L'écrivain Jean Raspail est décédé à Paris ce samedi 13 juin, à 94 ans. Il est l'auteur de : "Secouons le cocotier", "Le Camp des saints", "Qui se souvient des hommes"...

Un profil singulier : explorateur, écrivain, humaniste à la recherche de nations oubliées, détruites, comme celles des Indiens d'Amérique, puis des Arawaks et des Caraïbes aux Antilles (Secouons le cocotier, Bleu caraïbe et citrons verts), Jean Raspail s'est posé la question de l'effondrement des civilisations (les Alakalufs de Patagonie dans Qui se souvient des hommes). Il a imaginé dans Le Camp des saints,  l'arrivée massive des migrants dans une armada de la misère voguant vers les rivages de l'Europe. Il fallait bien une fidélité, celle de Jean Raspail va au roi et il écrit Sire, puis Sept Cavaliers sortirent au crépuscule par la porte de l'Ouest qui n'était plus gardée... Toujours les mêmes valeurs de fidélité, d'honneur, avec une envie de reconstruire dans un univers qui vieillit et se meurt.
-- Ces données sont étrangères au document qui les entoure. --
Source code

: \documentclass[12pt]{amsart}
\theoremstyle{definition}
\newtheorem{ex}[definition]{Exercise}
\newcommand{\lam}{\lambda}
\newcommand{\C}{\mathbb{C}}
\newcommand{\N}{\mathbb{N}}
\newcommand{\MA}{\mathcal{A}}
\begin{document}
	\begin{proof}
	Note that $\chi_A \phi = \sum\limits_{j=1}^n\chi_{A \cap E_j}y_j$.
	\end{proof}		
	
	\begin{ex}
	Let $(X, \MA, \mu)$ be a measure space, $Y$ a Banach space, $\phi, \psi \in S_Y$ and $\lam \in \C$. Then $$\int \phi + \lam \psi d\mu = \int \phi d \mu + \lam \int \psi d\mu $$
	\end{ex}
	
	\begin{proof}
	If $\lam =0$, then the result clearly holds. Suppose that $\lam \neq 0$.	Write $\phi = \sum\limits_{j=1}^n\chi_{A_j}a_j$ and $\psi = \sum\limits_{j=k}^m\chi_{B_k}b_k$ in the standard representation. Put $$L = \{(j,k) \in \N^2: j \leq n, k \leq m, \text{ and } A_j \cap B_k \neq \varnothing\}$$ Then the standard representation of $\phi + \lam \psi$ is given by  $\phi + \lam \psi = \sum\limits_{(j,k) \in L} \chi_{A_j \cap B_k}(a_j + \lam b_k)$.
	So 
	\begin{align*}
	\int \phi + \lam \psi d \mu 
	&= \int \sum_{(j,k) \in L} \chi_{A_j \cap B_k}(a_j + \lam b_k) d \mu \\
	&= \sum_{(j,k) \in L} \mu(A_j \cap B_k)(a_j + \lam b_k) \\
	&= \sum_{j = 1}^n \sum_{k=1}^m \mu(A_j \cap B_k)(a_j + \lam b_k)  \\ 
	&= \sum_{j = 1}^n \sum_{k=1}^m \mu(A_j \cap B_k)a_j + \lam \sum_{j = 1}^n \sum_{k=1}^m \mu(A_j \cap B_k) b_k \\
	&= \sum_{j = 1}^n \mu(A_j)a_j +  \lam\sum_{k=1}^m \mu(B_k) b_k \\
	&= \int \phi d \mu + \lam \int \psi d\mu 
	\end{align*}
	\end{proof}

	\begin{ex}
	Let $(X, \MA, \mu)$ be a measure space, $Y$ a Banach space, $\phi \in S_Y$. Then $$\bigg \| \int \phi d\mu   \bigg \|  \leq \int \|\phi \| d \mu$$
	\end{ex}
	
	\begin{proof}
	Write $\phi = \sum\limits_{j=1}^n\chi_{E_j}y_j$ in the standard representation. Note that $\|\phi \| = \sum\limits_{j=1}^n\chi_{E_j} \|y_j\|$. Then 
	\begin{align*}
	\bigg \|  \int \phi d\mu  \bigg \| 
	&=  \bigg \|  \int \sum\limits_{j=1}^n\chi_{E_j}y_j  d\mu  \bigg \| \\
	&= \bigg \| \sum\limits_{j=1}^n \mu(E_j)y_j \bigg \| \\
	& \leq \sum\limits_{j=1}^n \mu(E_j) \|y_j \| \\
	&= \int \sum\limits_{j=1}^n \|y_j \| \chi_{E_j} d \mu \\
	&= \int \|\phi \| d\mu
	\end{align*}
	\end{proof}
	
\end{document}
Et des terres de conquête, des terres lointaines, comme dans Les Royaumes de Borée.


Jean Raspail dans son bureau (photo Grégoire Dubost).


L'entretien qui suit date de 2016. Il est paru dans le périodique Action française 2000.
 

L’actualité fait inévitablement écho au Camp des saints. En écrivant ce roman, dans les années 70, aviez-vous conscience qu’il s’avérerait prophétique ?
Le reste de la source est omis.